What’s weird is a lot (though definitely not all) of those guys are willing to agree with a lot of in-all-but-name feminist principles, from anti-sexism, to anti-rape, to equal pay, to respect for decisions, to acknowledgment of the right to choice. And yet… they’ll end up, over and over, saying “but Teh Real Feminists are men-hating menaces.”
So it’s not making the job of engagement any easier when effectively the same sentiment shows up on our side too.
Summary: Part one of a two-part post. Gender assumptions interfere with… and sometimes outright blind.. our understanding of heterosexual infidelity.
Echidne of the Snakes on an article about Tiger Woods and “why men cheat.” She points out that numerically speaking for heterosexual men to cheat there sort of have to be heterosexual women cheating too.
I guess the question of why people cheat isn’t as interesting as the question why men cheat, especially men who are rich and famous and can have as many girlfriends as they wish, right? That’s the hook in the story, my dear reader.
But the hook only works as long as those girlfriends are viewed in the abstract, in the way we’d discuss fast cars or expensive wines, the other kinds of things rich guys can have which poor guys only dream about. Women get objectified in that view, though, and if you step away from the objectification you end up with a story about why people cheat.

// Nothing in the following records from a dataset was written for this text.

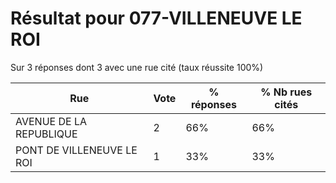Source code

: # Résultat pour 077-VILLENEUVE LE ROI

Sur 3 réponses dont 3 avec une rue cité (taux réussite 100%)

| Rue | Vote | % réponses | % Nb rues cités|
|-----|------|------------|----------------|
| AVENUE DE LA REPUBLIQUE | 2 | 66% | 66%|
| PONT DE VILLENEUVE LE ROI | 1 | 33% | 33%|
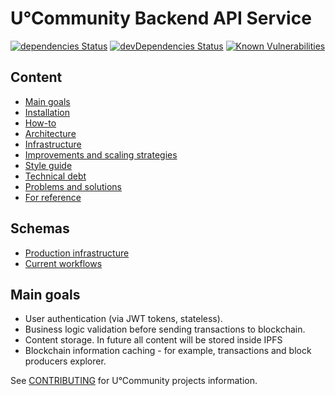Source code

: # U°Community Backend API Service

[![dependencies Status](https://david-dm.org/UOSnetwork/ucom.backend/status.svg)](https://david-dm.org/UOSnetwork/ucom.backend) 
[![devDependencies Status](https://david-dm.org/UOSnetwork/ucom.backend/dev-status.svg)](https://david-dm.org/UOSnetwork/ucom.backend?type=dev)
[![Known Vulnerabilities](https://snyk.io/test/github/vladimirice/ucom.backend/badge.svg)](https://snyk.io/test/github/vladimirice/ucom.backend)

## Content
* [Main goals](#main-goals)
* [Installation](documentation/INSTALLATION.md)
* [How-to](documentation/HOW_TO.md)
* [Architecture](documentation/ARCHITECTURE.md)
* [Infrastructure](documentation/INFRASTRUCTURE.md)
* [Improvements and scaling strategies](documentation/IMPROVEMENTS_AND_SCALING_STRATEGIES.md)
* [Style guide](documentation/STYLE_GUIDE.md)
* [Technical debt](documentation/TECHNICAL_DEBT.md)
* [Problems and solutions](documentation/PROBLEMS_AND_SOLUTIONS.md)
* [For reference](documentation/FOR_REFERENCE.md)

## Schemas
* [Production infrastructure](documentation/jpeg/production-infrastructure.jpg)
* [Current workflows](documentation/jpeg/current-workflows.jpg)

## Main goals

* User authentication (via JWT tokens, stateless).
* Business logic validation before sending transactions to blockchain.
* Content storage. In future all content will be stored inside IPFS
* Blockchain information caching - for example, transactions and block producers explorer.


See [CONTRIBUTING](../../../uos.docs/blob/master/CONTRIBUTING.md) for U°Community projects information.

I think Echidne really nicely articulates the problem of gendered assumptions: it’s enough to know that men cheat because, the assumption goes, only men exercise sexual agency. Similarly it’s unnecessary ever to examine who exactly they might be cheating with. Or why.
The dominant paradigm has it all wrapped up. To explore further would only rock the boat.
Of course I think it’s always a great time to rock that particular boat.
Both of them, actually, since not only would it be a good idea to critically examine our assumptions about women’s agency (in cheating and otherwise) it’s not like our assumptions about men are exactly anchored in bedrock either. Discuss! Research!
Suzie of Echidne of the Snakes turns a standard cliché about women’s underwear on it’s head, to good effect. (She’s quoting a Frisky post.)
“Typically, girls wear sexy underwear at all times because, even if we know no one is going to see them, we just feel better about ourselves when we know we look pretty underneath.”
My new questions: Is it possible for a woman to feel good about herself without wearing sexy underwear? Is the Frisky satire or a sign of the apocalypse?
Suzie also discusses, um, widely differing views on the meaning of black underwear. She says for a lot of women it means “I’ve got my period” since it doesn’t stain. She finds a link to a guy who feels it means he’s going to get laid.